How Safe Is Wakeboarding, Really?
You love wakeboarding for the thrill and excitement. Or perhaps you practice this sport because it keeps you fit. Not to mention that it’s a lot more fun than running or working out in the gym! Whether you’re a beginner or a pro athlete, make sure you understand the risks involved.
Common Wakeboarding Injuries
Wakeboarding has millions of fans worldwide. It’s fun, dynamic, and just perfect for the hot summer months. However, it has its drawbacks. ACL injuries are extremely common among wake boarders. They usually result from the aggressive stunts involved in this sport, which may lead to ACL tears and ruptures. Studies indicate that injury rate is as high as 42.3 percent.
Most injuries that occur in wake boarders involve the head and neck. Over 18,967 wakeboarding injuries have been reported between 2000 and 2007. These include ankle sprains, ACL tears, shoulder dislocations, mild concussions, and fractures.
Compared to water skiers, wakeboarding enthusiasts are more likely to experience a traumatic brain injury. They also present a higher risk of cuts. Consider these facts, it’s crucial that you get properly equipped and take the steps needed to improve your fitness before jumping into the water. Simple preventive measures, such as wearing a helmet, can make a world of difference.
Should You Quit Wakeboarding?
From stronger arms and legs to greater flexibility and range of motion, wakeboarding has a myriad of benefits. It provides a complete body workout, leading to faster reaction times, improved functional fitness, and enhanced balance. Plus, it’s a great way to make friends and get rid of stress.
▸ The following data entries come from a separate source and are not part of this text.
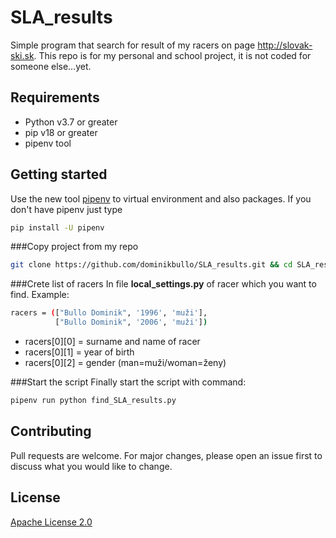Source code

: # SLA_results
Simple program that search for result of my racers on page http://slovak-ski.sk.
This repo is for my personal and school project, it is not coded for someone else...yet.

## Requirements
* Python v3.7 or greater
* pip v18 or greater
* pipenv tool
  
## Getting started

Use the new tool [pipenv](https://pipenv.readthedocs.io/en/latest/) to virtual environment and also packages.
If you don't have pipenv just type
```bash
pip install -U pipenv
 ```
###Copy project from my repo
```bash
git clone https://github.com/dominikbullo/SLA_results.git && cd SLA_results
```
###Crete list of racers
In file **local_settings.py** of racer which you want to find.
Example:
```bash
racers = (["Bullo Dominik", '1996', 'muži'],
          ["Bullo Dominik", '2006', 'muži'])
```

* racers[0][0] = surname and name of racer
* racers[0][1] = year of birth
* racers[0][2] = gender (man=muži/woman=ženy)

###Start the script
Finally start the script with command:
```bash
pipenv run python find_SLA_results.py
```

## Contributing
Pull requests are welcome. For major changes, please open an issue first to discuss what you would like to change.

## License
[Apache License 2.0](https://choosealicense.com/licenses/apache-2.0/#)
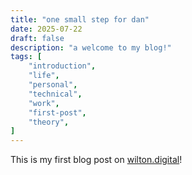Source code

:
 ```yaml
---
title: "one small step for dan"
date: 2025-07-22
draft: false
description: "a welcome to my blog!"
tags: [
    "introduction",
    "life",
    "personal",
    "technical",
    "work",
    "first-post",
    "theory",
]
---
```

 This is my first blog post on [wilton.digital](https://wilton.digital/)!

 

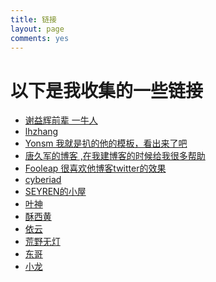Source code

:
 ```yaml
---
title: 链接
layout: page
comments: yes
---
```


# 以下是我收集的一些链接  
  
  
- <a href="http://yihui.name/cn/" target="_blank">谢益辉前辈 一牛人</a> 
- <a href="http://lhzhang.com/archive.html" target="_blank">lhzhang</a>
- <a href="http://yonsm.net/" target="_blank">Yonsm 我就是扒的他的模板，看出来了吧 </a>
- <a href="http://tangjiujun.github.io/" target="_blank"> 唐久军的博客 ,在我建博客的时候给我很多帮助</a>
- <a href="http://blog.fooleap.org/" target="_blank">Fooleap 很喜欢他博客twitter的效果</a>
- <a href="http://cyberiad.ml/" target="_blank"> cyberiad </a>
- <a href="http://sann.me/" target="_blank"> SEYREN的小屋 </a>
- <a href="http://xwyam.github.com/" target="_blank"> 叶神 </a>
- <a href="http://www.imsuzie.com" target="_blank"> 酥西黄 </a>
- <a href="http://lilydjwg.is-programmer.com/" target="_blank"> 依云 </a>
- <a href="http://ihacklog.com/" target="_blank"> 荒野无灯 </a>
- <a href="http://ldwqh0.blog.163.com/" target="_blank"> 东哥 </a>
- <a href="http://www.cnblogs.com/xlong/" target="_blank"> 小龙 </a>
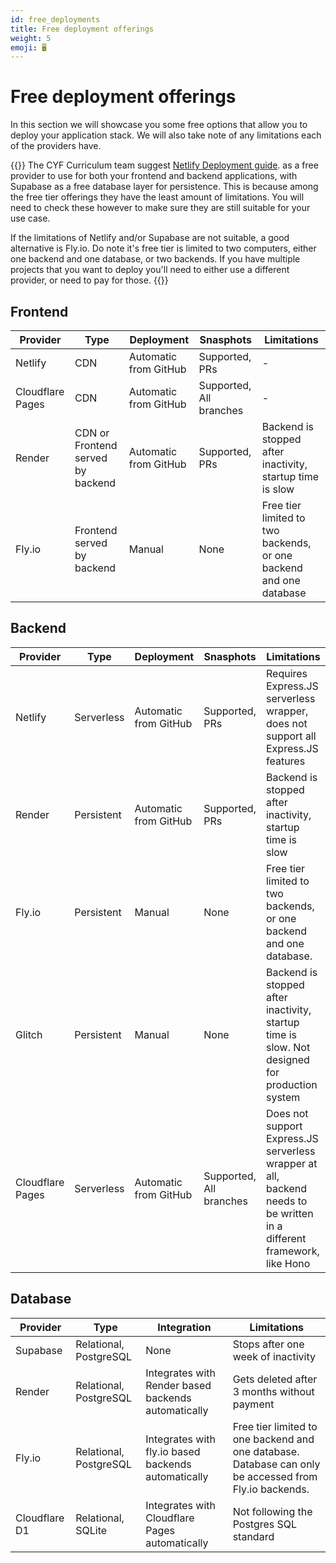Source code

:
 ```yaml
---
id: free_deployments
title: Free deployment offerings
weight: 5
emoji: 🖥️
---
```


# Free deployment offerings

In this section we will showcase you some free options that allow you to deploy your application stack. We will also take note of any limitations each of the providers have.

{{<note type="note" title="TL;DR">}}
The CYF Curriculum team suggest [Netlify Deployment guide](../deployment-netlify/index.md). as a free provider to use for both your frontend and backend applications, with Supabase as a free database layer for persistence. This is because among the free tier offerings they have the least amount of limitations. You will need to check these however to make sure they are still suitable for your use case.

If the limitations of Netlify and/or Supabase are not suitable, a good alternative is Fly.io. Do note it's free tier is limited to two computers, either one backend and one database, or two backends. If you have multiple projects that you want to deploy you'll need to either use a different provider, or need to pay for those.
{{</note>}}

## Frontend

| Provider         | Type                       | Deployment            | Snasphots               | Limitations                                                        |
|------------------|----------------------------|-----------------------|-------------------------|--------------------------------------------------------------------|
| Netlify          | CDN                        | Automatic from GitHub | Supported, PRs          | -                                                                  |
| Cloudflare Pages | CDN                        | Automatic from GitHub | Supported, All branches | -                                                                  |
| Render           | CDN or Frontend served by backend | Automatic from GitHub | Supported, PRs          | Backend is stopped after inactivity, startup time is slow          |
| Fly.io           | Frontend served by backend | Manual                | None                    | Free tier limited to two backends, or one backend and one database |


## Backend

| Provider | Type       | Deployment            | Snasphots      | Limitations                                                                                   |
|----------|------------|-----------------------|----------------|-----------------------------------------------------------------------------------------------|
| Netlify  | Serverless | Automatic from GitHub | Supported, PRs | Requires Express.JS serverless wrapper, does not support all Express.JS features  |
| Render   | Persistent | Automatic from GitHub | Supported, PRs | Backend is stopped after inactivity, startup time is slow                                     |
| Fly.io   | Persistent | Manual                | None           | Free tier limited to two backends, or one backend and one database.                             |
| Glitch   | Persistent | Manual                | None           | Backend is stopped after inactivity, startup time is slow. Not designed for production system |
| Cloudflare Pages | Serverless | Automatic from GitHub | Supported, All branches | Does not support Express.JS serverless wrapper at all, backend needs to be written in a different framework, like Hono |

## Database

| Provider      | Type                   | Integration                                         | Limitations                                                         |
|---------------|------------------------|-----------------------------------------------------|---------------------------------------------------------------------|
| Supabase      | Relational, PostgreSQL | None                                                | Stops after one week of inactivity                                  |
| Render        | Relational, PostgreSQL | Integrates with Render based backends automatically | Gets deleted after 3 months without payment                         |
| Fly.io        | Relational, PostgreSQL | Integrates with fly.io based backends automatically | Free tier limited to one backend and one database. Database can only be accessed from Fly.io backends. |
| Cloudflare D1 | Relational, SQLite     | Integrates with Cloudflare Pages automatically                   | Not following the Postgres SQL standard                             |
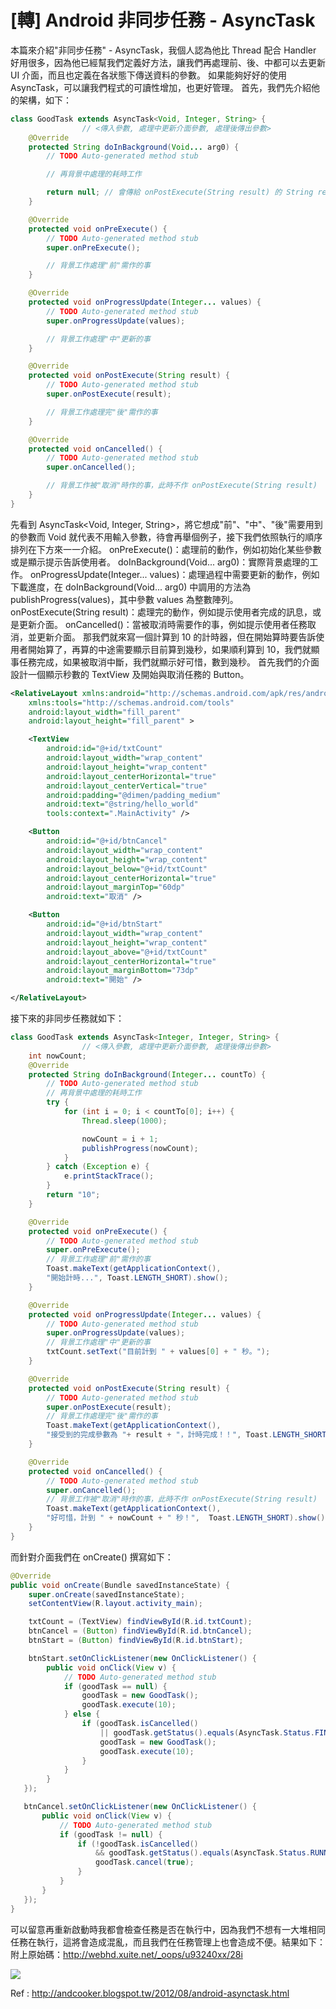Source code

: # [轉] Android 非同步任務 - AsyncTask

本篇來介紹"非同步任務" - AsyncTask，我個人認為他比 Thread 配合 Handler 好用很多，因為他已經幫我們定義好方法，讓我們再處理前、後、中都可以去更新 UI 介面，而且也定義在各狀態下傳送資料的參數。 如果能夠好好的使用 AsyncTask，可以讓我們程式的可讀性增加，也更好管理。 首先，我們先介紹他的架構，如下：
```java
class GoodTask extends AsyncTask<Void, Integer, String> {
                // <傳入參數, 處理中更新介面參數, 處理後傳出參數>
    @Override
    protected String doInBackground(Void... arg0) {
        // TODO Auto-generated method stub

        // 再背景中處理的耗時工作

        return null; // 會傳給 onPostExecute(String result) 的 String result
    }

    @Override
    protected void onPreExecute() {
        // TODO Auto-generated method stub
        super.onPreExecute();

        // 背景工作處理"前"需作的事
    }

    @Override
    protected void onProgressUpdate(Integer... values) {
        // TODO Auto-generated method stub
        super.onProgressUpdate(values);

        // 背景工作處理"中"更新的事
    }

    @Override
    protected void onPostExecute(String result) {
        // TODO Auto-generated method stub
        super.onPostExecute(result);

        // 背景工作處理完"後"需作的事
    }

    @Override
    protected void onCancelled() {
        // TODO Auto-generated method stub
        super.onCancelled();

        // 背景工作被"取消"時作的事，此時不作 onPostExecute(String result)
    }
}
```

先看到 AsyncTask<Void, Integer, String>，將它想成"前"、"中"、"後"需要用到的參數而 Void 就代表不用輸入參數，待會再舉個例子，接下我們依照執行的順序排列在下方來一一介紹。
onPreExecute()：處理前的動作，例如初始化某些參數或是顯示提示告訴使用者。
doInBackground(Void... arg0)：實際背景處理的工作。
onProgressUpdate(Integer... values)：處理過程中需要更新的動作，例如下載進度，在 doInBackground(Void... arg0) 中調用的方法為 publishProgress(values)，其中參數 values 為整數陣列。
onPostExecute(String result)：處理完的動作，例如提示使用者完成的訊息，或是更新介面。
onCancelled()：當被取消時需要作的事，例如提示使用者任務取消，並更新介面。
那我們就來寫一個計算到 10 的計時器，但在開始算時要告訴使用者開始算了，再算的中途需要顯示目前算到幾秒，如果順利算到 10，我們就顯事任務完成，如果被取消中斷，我們就顯示好可惜，數到幾秒。
首先我們的介面設計一個顯示秒數的 TextView 及開始與取消任務的 Button。
```xml
<RelativeLayout xmlns:android="http://schemas.android.com/apk/res/android"
    xmlns:tools="http://schemas.android.com/tools"
    android:layout_width="fill_parent"
    android:layout_height="fill_parent" >

    <TextView
        android:id="@+id/txtCount"
        android:layout_width="wrap_content"
        android:layout_height="wrap_content"
        android:layout_centerHorizontal="true"
        android:layout_centerVertical="true"
        android:padding="@dimen/padding_medium"
        android:text="@string/hello_world"
        tools:context=".MainActivity" />

    <Button
        android:id="@+id/btnCancel"
        android:layout_width="wrap_content"
        android:layout_height="wrap_content"
        android:layout_below="@+id/txtCount"
        android:layout_centerHorizontal="true"
        android:layout_marginTop="60dp"
        android:text="取消" />

    <Button
        android:id="@+id/btnStart"
        android:layout_width="wrap_content"
        android:layout_height="wrap_content"
        android:layout_above="@+id/txtCount"
        android:layout_centerHorizontal="true"
        android:layout_marginBottom="73dp"
        android:text="開始" />

</RelativeLayout>
```

接下來的非同步任務就如下：
```java
class GoodTask extends AsyncTask<Integer, Integer, String> {
                // <傳入參數, 處理中更新介面參數, 處理後傳出參數>
    int nowCount;
    @Override
    protected String doInBackground(Integer... countTo) {
        // TODO Auto-generated method stub
        // 再背景中處理的耗時工作
        try {
            for (int i = 0; i < countTo[0]; i++) {
                Thread.sleep(1000);

                nowCount = i + 1;
                publishProgress(nowCount);
            }
        } catch (Exception e) {
            e.printStackTrace();
        }
        return "10";
    }

    @Override
    protected void onPreExecute() {
        // TODO Auto-generated method stub
        super.onPreExecute();
        // 背景工作處理"前"需作的事
        Toast.makeText(getApplicationContext(),
        "開始計時...", Toast.LENGTH_SHORT).show();
    }

    @Override
    protected void onProgressUpdate(Integer... values) {
        // TODO Auto-generated method stub
        super.onProgressUpdate(values);
        // 背景工作處理"中"更新的事
        txtCount.setText("目前計到 " + values[0] + " 秒。");
    }

    @Override
    protected void onPostExecute(String result) {
        // TODO Auto-generated method stub
        super.onPostExecute(result);
        // 背景工作處理完"後"需作的事
        Toast.makeText(getApplicationContext(),
        "接受到的完成參數為 "+ result + "，計時完成！！", Toast.LENGTH_SHORT).show();
    }

    @Override
    protected void onCancelled() {
        // TODO Auto-generated method stub
        super.onCancelled();
        // 背景工作被"取消"時作的事，此時不作 onPostExecute(String result)
        Toast.makeText(getApplicationContext(),
        "好可惜，計到 " + nowCount + " 秒！",  Toast.LENGTH_SHORT).show();
    }
}
```
而針對介面我們在 onCreate() 撰寫如下：

```java
@Override
public void onCreate(Bundle savedInstanceState) {
    super.onCreate(savedInstanceState);
    setContentView(R.layout.activity_main);

    txtCount = (TextView) findViewById(R.id.txtCount);
    btnCancel = (Button) findViewById(R.id.btnCancel);
    btnStart = (Button) findViewById(R.id.btnStart);

    btnStart.setOnClickListener(new OnClickListener() {
        public void onClick(View v) {
            // TODO Auto-generated method stub
            if (goodTask == null) {
                goodTask = new GoodTask();
                goodTask.execute(10);
            } else {
                if (goodTask.isCancelled()
                    || goodTask.getStatus().equals(AsyncTask.Status.FINISHED)) {
                    goodTask = new GoodTask();
                    goodTask.execute(10);
                }
            }
        }
   });

   btnCancel.setOnClickListener(new OnClickListener() {
       public void onClick(View v) {
           // TODO Auto-generated method stub
           if (goodTask != null) {
               if (!goodTask.isCancelled()
                   && goodTask.getStatus().equals(AsyncTask.Status.RUNNING)) {
                   goodTask.cancel(true);
               }
           }
       }
   });
}
```

可以留意再重新啟動時我都會檢查任務是否在執行中，因為我們不想有一大堆相同任務在執行，這將會造成混亂，而且我們在任務管理上也會造成不便。結果如下：
附上原始碼：http://webhd.xuite.net/_oops/u93240xx/28i

![](images/AsyncTask1.png)

Ref : http://andcooker.blogspot.tw/2012/08/android-asynctask.html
All sports carry a risk of injury. Wakeboarding is no exception. However, it doesn’t mean you should quit this sport. The key to injury prevention lies in preseason conditioning. A strong, lean body is less likely to get injured. Wearing protective equipment is a must.
Before getting started, consider your fitness levels and health history. If you’re out of shape or looking to improve your fitness, talk with a personal trainer. In case you’ve had an injury in the past, consult a physiotherapist.
These professionals can teach you the steps needed to practice wakeboarding safely and keep injuries at bay. They will assess your physical condition, check your range of motion, and develop an exercise plan for peak performance.